_Exercise data_
======
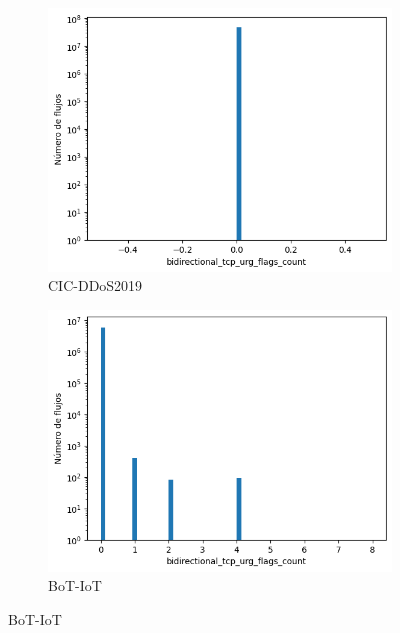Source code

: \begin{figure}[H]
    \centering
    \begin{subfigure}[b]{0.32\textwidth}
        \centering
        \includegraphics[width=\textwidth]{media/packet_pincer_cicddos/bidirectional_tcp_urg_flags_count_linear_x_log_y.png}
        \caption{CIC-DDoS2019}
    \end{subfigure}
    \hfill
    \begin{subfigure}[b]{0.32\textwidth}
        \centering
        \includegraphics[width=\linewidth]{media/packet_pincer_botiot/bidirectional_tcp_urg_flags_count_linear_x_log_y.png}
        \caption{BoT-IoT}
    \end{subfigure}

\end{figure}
======
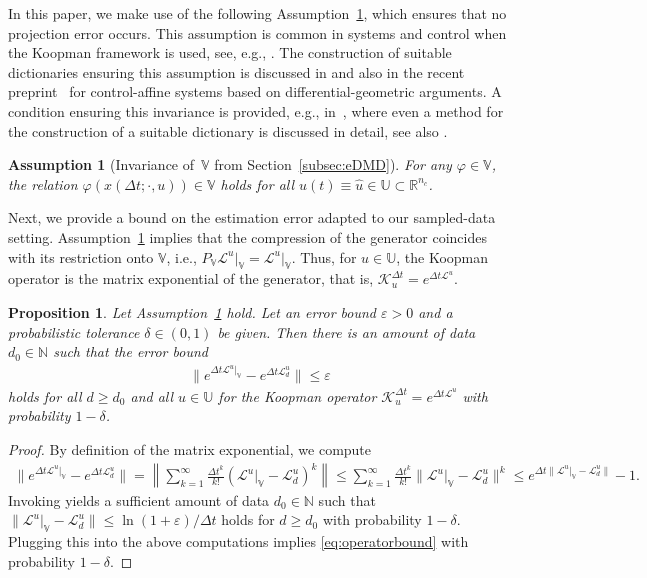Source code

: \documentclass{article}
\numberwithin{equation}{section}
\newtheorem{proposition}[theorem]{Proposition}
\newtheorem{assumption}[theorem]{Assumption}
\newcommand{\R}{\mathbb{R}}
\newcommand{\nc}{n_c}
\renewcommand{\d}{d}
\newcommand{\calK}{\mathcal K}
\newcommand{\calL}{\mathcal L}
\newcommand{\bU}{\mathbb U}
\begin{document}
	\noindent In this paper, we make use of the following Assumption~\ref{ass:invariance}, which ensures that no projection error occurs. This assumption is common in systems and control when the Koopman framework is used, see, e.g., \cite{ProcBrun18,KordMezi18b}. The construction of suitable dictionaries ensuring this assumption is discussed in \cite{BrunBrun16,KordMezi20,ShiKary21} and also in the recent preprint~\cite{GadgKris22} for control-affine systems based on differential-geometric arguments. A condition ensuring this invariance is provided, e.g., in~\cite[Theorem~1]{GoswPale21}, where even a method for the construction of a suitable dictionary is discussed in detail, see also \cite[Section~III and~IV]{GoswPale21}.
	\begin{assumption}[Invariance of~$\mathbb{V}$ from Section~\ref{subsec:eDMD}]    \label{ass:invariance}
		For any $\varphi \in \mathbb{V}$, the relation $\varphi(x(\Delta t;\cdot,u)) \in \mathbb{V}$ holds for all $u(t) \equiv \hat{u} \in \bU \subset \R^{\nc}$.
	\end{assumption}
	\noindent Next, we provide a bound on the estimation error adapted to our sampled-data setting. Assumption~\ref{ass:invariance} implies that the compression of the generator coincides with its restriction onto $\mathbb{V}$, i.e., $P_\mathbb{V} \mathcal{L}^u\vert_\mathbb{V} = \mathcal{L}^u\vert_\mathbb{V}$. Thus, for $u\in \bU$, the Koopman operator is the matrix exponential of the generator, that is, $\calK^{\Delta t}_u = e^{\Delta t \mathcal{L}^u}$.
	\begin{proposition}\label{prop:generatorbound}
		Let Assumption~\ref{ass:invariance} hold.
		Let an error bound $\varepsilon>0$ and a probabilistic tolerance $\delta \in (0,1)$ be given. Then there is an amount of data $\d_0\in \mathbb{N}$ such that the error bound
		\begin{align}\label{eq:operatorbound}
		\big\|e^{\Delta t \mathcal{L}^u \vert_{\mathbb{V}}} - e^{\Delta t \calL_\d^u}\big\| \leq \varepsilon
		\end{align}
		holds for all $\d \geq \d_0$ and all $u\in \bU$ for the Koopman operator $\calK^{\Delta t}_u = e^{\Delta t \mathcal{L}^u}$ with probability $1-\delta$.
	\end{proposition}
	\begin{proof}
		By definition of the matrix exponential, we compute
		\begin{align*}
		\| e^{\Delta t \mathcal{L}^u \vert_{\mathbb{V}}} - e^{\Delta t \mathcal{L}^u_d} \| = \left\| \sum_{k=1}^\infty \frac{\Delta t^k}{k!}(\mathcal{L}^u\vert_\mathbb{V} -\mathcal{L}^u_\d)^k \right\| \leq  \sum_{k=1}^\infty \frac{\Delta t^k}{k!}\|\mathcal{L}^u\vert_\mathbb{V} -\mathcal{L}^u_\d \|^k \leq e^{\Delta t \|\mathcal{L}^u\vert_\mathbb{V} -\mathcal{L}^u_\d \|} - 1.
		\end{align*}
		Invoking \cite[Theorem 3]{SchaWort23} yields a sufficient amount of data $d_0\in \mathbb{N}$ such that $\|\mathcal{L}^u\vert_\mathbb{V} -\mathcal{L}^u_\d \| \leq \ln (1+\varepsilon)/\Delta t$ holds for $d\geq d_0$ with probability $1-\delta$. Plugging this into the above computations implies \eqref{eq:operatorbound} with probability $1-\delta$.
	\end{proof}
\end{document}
======
Please find all lines of the entries that hold the string "exponential" and copy them.

	\noindent Next, we provide a bound on the estimation error adapted to our sampled-data setting. Assumption~\ref{ass:invariance} implies that the compression of the generator coincides with its restriction onto $\mathbb{V}$, i.e., $P_\mathbb{V} \mathcal{L}^u\vert_\mathbb{V} = \mathcal{L}^u\vert_\mathbb{V}$. Thus, for $u\in \bU$, the Koopman operator is the matrix exponential of the generator, that is, $\calK^{\Delta t}_u = e^{\Delta t \mathcal{L}^u}$.
		By definition of the matrix exponential, we compute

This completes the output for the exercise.